WORK INSTRUCTIONS – Your answer should hold every line of the records below that contains the string "março".

⟨

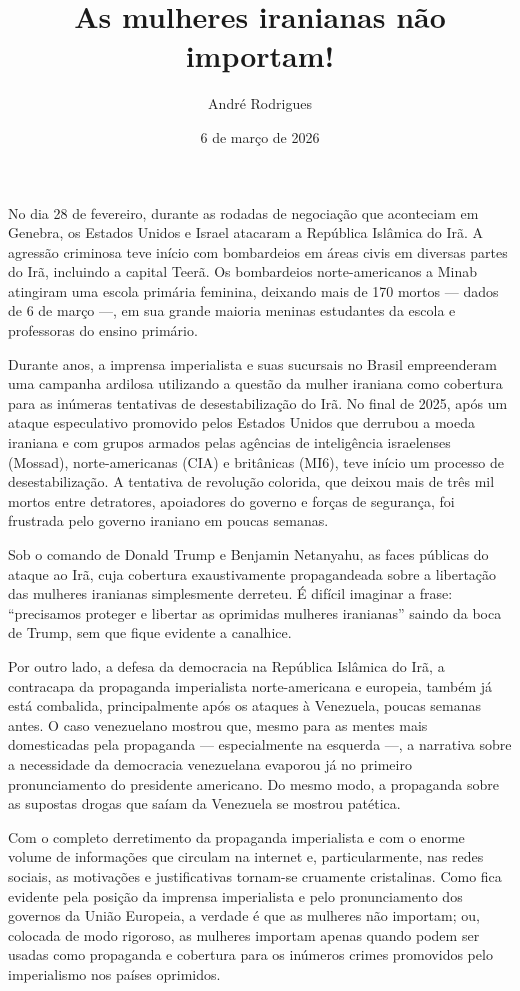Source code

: \documentclass[12pt,twocolumn]{article}
\author{André Rodrigues}
\date{6 de março de 2026}
\title{As mulheres iranianas não importam!}
\begin{document}
No dia 28 de fevereiro, durante as rodadas de negociação que aconteciam em Genebra, os Estados Unidos e Israel atacaram a República Islâmica do Irã. A agressão criminosa teve início com bombardeios em áreas civis em diversas partes do Irã, incluindo a capital Teerã. Os bombardeios norte-americanos a Minab atingiram uma escola primária feminina, deixando mais de 170 mortos — dados de 6 de março —, em sua grande maioria meninas estudantes da escola e professoras do ensino primário.

Durante anos, a imprensa imperialista e suas sucursais no Brasil empreenderam uma campanha ardilosa utilizando a questão da mulher iraniana como cobertura para as inúmeras tentativas de desestabilização do Irã. No final de 2025, após um ataque especulativo promovido pelos Estados Unidos que derrubou a moeda iraniana e com grupos armados pelas agências de inteligência israelenses (Mossad), norte-americanas (CIA) e britânicas (MI6), teve início um processo de desestabilização. A tentativa de revolução colorida, que deixou mais de três mil mortos entre detratores, apoiadores do governo e forças de segurança, foi frustrada pelo governo iraniano em poucas semanas.

Sob o comando de Donald Trump e Benjamin Netanyahu, as faces públicas do ataque ao Irã, cuja cobertura exaustivamente propagandeada sobre a libertação das mulheres iranianas simplesmente derreteu. É difícil imaginar a frase: ``precisamos proteger e libertar as oprimidas mulheres iranianas'' saindo da boca de Trump, sem que fique evidente a canalhice.

Por outro lado, a defesa da democracia na República Islâmica do Irã, a contracapa da propaganda imperialista norte-americana e europeia, também já está combalida, principalmente após os ataques à Venezuela, poucas semanas antes. O caso venezuelano mostrou que, mesmo para as mentes mais domesticadas pela propaganda — especialmente na esquerda —, a narrativa sobre a necessidade da democracia venezuelana evaporou já no primeiro pronunciamento do presidente americano. Do mesmo modo, a propaganda sobre as supostas drogas que saíam da Venezuela se mostrou patética.

Com o completo derretimento da propaganda imperialista e com o enorme volume de informações que circulam na internet e, particularmente, nas redes sociais, as motivações e justificativas tornam-se cruamente cristalinas. Como fica evidente pela posição da imprensa imperialista e pelo pronunciamento dos governos da União Europeia, a verdade é que as mulheres não importam; ou, colocada de modo rigoroso, as mulheres importam apenas quando podem ser usadas como propaganda e cobertura para os inúmeros crimes promovidos pelo imperialismo nos países oprimidos.
\end{document}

⟩

OUTPUT BELOW –
\date{6 de março de 2026}
No dia 28 de fevereiro, durante as rodadas de negociação que aconteciam em Genebra, os Estados Unidos e Israel atacaram a República Islâmica do Irã. A agressão criminosa teve início com bombardeios em áreas civis em diversas partes do Irã, incluindo a capital Teerã. Os bombardeios norte-americanos a Minab atingiram uma escola primária feminina, deixando mais de 170 mortos — dados de 6 de março —, em sua grande maioria meninas estudantes da escola e professoras do ensino primário.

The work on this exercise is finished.